Stored data
++++++++++

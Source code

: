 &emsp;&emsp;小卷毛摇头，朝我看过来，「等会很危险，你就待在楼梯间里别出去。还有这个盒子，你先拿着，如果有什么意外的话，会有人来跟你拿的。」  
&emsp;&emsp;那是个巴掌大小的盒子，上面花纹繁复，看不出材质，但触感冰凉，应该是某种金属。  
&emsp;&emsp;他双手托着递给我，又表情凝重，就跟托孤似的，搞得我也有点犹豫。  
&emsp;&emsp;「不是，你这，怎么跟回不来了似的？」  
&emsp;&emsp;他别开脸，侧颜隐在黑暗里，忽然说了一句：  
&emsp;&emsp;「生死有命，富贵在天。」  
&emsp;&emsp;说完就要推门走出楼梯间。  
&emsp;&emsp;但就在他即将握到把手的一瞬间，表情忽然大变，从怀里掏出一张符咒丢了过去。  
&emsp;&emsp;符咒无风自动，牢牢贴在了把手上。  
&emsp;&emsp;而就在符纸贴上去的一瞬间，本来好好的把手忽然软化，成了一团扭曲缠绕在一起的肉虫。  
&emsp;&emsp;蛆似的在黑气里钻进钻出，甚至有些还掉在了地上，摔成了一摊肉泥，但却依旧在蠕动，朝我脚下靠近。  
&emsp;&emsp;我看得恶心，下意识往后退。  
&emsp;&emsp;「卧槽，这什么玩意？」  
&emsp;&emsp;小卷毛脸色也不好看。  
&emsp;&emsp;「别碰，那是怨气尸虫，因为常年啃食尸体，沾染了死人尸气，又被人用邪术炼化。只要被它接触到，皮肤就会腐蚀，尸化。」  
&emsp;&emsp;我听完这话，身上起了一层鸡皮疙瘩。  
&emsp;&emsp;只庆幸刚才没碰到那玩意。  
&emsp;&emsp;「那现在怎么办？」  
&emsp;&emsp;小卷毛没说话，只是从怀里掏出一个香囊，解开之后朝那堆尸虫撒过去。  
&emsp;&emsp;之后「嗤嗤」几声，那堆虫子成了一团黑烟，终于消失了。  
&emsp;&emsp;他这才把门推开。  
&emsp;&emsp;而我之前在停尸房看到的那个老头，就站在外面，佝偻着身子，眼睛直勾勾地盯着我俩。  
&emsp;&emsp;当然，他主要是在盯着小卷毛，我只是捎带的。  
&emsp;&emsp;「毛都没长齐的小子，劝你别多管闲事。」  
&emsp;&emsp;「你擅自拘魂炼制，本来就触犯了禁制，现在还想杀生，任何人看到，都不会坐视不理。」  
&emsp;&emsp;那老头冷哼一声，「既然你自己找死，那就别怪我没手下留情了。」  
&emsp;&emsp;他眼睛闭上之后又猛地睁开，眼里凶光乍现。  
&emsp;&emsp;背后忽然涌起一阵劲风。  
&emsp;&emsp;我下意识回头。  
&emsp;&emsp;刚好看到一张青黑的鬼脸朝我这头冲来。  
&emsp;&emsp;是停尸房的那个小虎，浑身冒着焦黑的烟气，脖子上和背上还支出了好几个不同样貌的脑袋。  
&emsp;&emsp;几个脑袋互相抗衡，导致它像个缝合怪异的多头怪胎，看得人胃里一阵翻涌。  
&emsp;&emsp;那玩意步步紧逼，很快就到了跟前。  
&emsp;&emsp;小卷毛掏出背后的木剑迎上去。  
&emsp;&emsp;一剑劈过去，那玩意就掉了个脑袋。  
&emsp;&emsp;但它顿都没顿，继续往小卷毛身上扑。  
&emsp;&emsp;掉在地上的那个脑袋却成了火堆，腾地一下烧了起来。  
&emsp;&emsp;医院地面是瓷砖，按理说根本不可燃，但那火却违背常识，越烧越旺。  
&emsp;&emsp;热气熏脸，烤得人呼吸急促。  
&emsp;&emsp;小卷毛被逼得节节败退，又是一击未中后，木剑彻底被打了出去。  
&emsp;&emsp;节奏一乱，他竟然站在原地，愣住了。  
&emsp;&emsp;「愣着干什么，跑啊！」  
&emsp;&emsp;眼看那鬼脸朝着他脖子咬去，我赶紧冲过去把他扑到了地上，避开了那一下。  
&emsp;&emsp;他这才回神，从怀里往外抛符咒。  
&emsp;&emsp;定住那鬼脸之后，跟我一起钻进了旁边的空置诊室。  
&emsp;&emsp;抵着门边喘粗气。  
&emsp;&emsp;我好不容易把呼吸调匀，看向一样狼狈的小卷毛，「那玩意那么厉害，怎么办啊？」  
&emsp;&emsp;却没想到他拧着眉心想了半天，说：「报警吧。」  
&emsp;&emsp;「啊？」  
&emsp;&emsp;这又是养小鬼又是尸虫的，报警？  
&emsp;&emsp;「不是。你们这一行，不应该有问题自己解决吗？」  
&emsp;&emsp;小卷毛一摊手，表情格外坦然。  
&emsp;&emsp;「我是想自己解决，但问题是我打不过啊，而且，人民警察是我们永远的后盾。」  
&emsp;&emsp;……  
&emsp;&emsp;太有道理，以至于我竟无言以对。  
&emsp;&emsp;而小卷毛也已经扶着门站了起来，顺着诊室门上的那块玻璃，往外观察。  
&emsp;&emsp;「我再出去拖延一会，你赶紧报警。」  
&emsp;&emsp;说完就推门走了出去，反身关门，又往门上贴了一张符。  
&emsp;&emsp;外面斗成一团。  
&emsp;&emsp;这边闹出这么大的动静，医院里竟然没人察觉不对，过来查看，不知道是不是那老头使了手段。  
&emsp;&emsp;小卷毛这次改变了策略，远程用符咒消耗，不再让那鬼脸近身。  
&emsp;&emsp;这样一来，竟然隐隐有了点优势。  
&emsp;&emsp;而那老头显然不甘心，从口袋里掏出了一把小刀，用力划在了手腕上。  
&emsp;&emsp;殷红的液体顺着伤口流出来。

++++++++++

- TASK OBJECTIVE
Could you write out all of the entries precisely as they stand?

- WRITTEN ANSWER
Source code

: &emsp;&emsp;小卷毛摇头，朝我看过来，「等会很危险，你就待在楼梯间里别出去。还有这个盒子，你先拿着，如果有什么意外的话，会有人来跟你拿的。」  
&emsp;&emsp;那是个巴掌大小的盒子，上面花纹繁复，看不出材质，但触感冰凉，应该是某种金属。  
&emsp;&emsp;他双手托着递给我，又表情凝重，就跟托孤似的，搞得我也有点犹豫。  
&emsp;&emsp;「不是，你这，怎么跟回不来了似的？」  
&emsp;&emsp;他别开脸，侧颜隐在黑暗里，忽然说了一句：  
&emsp;&emsp;「生死有命，富贵在天。」  
&emsp;&emsp;说完就要推门走出楼梯间。  
&emsp;&emsp;但就在他即将握到把手的一瞬间，表情忽然大变，从怀里掏出一张符咒丢了过去。  
&emsp;&emsp;符咒无风自动，牢牢贴在了把手上。  
&emsp;&emsp;而就在符纸贴上去的一瞬间，本来好好的把手忽然软化，成了一团扭曲缠绕在一起的肉虫。  
&emsp;&emsp;蛆似的在黑气里钻进钻出，甚至有些还掉在了地上，摔成了一摊肉泥，但却依旧在蠕动，朝我脚下靠近。  
&emsp;&emsp;我看得恶心，下意识往后退。  
&emsp;&emsp;「卧槽，这什么玩意？」  
&emsp;&emsp;小卷毛脸色也不好看。  
&emsp;&emsp;「别碰，那是怨气尸虫，因为常年啃食尸体，沾染了死人尸气，又被人用邪术炼化。只要被它接触到，皮肤就会腐蚀，尸化。」  
&emsp;&emsp;我听完这话，身上起了一层鸡皮疙瘩。  
&emsp;&emsp;只庆幸刚才没碰到那玩意。  
&emsp;&emsp;「那现在怎么办？」  
&emsp;&emsp;小卷毛没说话，只是从怀里掏出一个香囊，解开之后朝那堆尸虫撒过去。  
&emsp;&emsp;之后「嗤嗤」几声，那堆虫子成了一团黑烟，终于消失了。  
&emsp;&emsp;他这才把门推开。  
&emsp;&emsp;而我之前在停尸房看到的那个老头，就站在外面，佝偻着身子，眼睛直勾勾地盯着我俩。  
&emsp;&emsp;当然，他主要是在盯着小卷毛，我只是捎带的。  
&emsp;&emsp;「毛都没长齐的小子，劝你别多管闲事。」  
&emsp;&emsp;「你擅自拘魂炼制，本来就触犯了禁制，现在还想杀生，任何人看到，都不会坐视不理。」  
&emsp;&emsp;那老头冷哼一声，「既然你自己找死，那就别怪我没手下留情了。」  
&emsp;&emsp;他眼睛闭上之后又猛地睁开，眼里凶光乍现。  
&emsp;&emsp;背后忽然涌起一阵劲风。  
&emsp;&emsp;我下意识回头。  
&emsp;&emsp;刚好看到一张青黑的鬼脸朝我这头冲来。  
&emsp;&emsp;是停尸房的那个小虎，浑身冒着焦黑的烟气，脖子上和背上还支出了好几个不同样貌的脑袋。  
&emsp;&emsp;几个脑袋互相抗衡，导致它像个缝合怪异的多头怪胎，看得人胃里一阵翻涌。  
&emsp;&emsp;那玩意步步紧逼，很快就到了跟前。  
&emsp;&emsp;小卷毛掏出背后的木剑迎上去。  
&emsp;&emsp;一剑劈过去，那玩意就掉了个脑袋。  
&emsp;&emsp;但它顿都没顿，继续往小卷毛身上扑。  
&emsp;&emsp;掉在地上的那个脑袋却成了火堆，腾地一下烧了起来。  
&emsp;&emsp;医院地面是瓷砖，按理说根本不可燃，但那火却违背常识，越烧越旺。  
&emsp;&emsp;热气熏脸，烤得人呼吸急促。  
&emsp;&emsp;小卷毛被逼得节节败退，又是一击未中后，木剑彻底被打了出去。  
&emsp;&emsp;节奏一乱，他竟然站在原地，愣住了。  
&emsp;&emsp;「愣着干什么，跑啊！」  
&emsp;&emsp;眼看那鬼脸朝着他脖子咬去，我赶紧冲过去把他扑到了地上，避开了那一下。  
&emsp;&emsp;他这才回神，从怀里往外抛符咒。  
&emsp;&emsp;定住那鬼脸之后，跟我一起钻进了旁边的空置诊室。  
&emsp;&emsp;抵着门边喘粗气。  
&emsp;&emsp;我好不容易把呼吸调匀，看向一样狼狈的小卷毛，「那玩意那么厉害，怎么办啊？」  
&emsp;&emsp;却没想到他拧着眉心想了半天，说：「报警吧。」  
&emsp;&emsp;「啊？」  
&emsp;&emsp;这又是养小鬼又是尸虫的，报警？  
&emsp;&emsp;「不是。你们这一行，不应该有问题自己解决吗？」  
&emsp;&emsp;小卷毛一摊手，表情格外坦然。  
&emsp;&emsp;「我是想自己解决，但问题是我打不过啊，而且，人民警察是我们永远的后盾。」  
&emsp;&emsp;……  
&emsp;&emsp;太有道理，以至于我竟无言以对。  
&emsp;&emsp;而小卷毛也已经扶着门站了起来，顺着诊室门上的那块玻璃，往外观察。  
&emsp;&emsp;「我再出去拖延一会，你赶紧报警。」  
&emsp;&emsp;说完就推门走了出去，反身关门，又往门上贴了一张符。  
&emsp;&emsp;外面斗成一团。  
&emsp;&emsp;这边闹出这么大的动静，医院里竟然没人察觉不对，过来查看，不知道是不是那老头使了手段。  
&emsp;&emsp;小卷毛这次改变了策略，远程用符咒消耗，不再让那鬼脸近身。  
&emsp;&emsp;这样一来，竟然隐隐有了点优势。  
&emsp;&emsp;而那老头显然不甘心，从口袋里掏出了一把小刀，用力划在了手腕上。  
&emsp;&emsp;殷红的液体顺着伤口流出来。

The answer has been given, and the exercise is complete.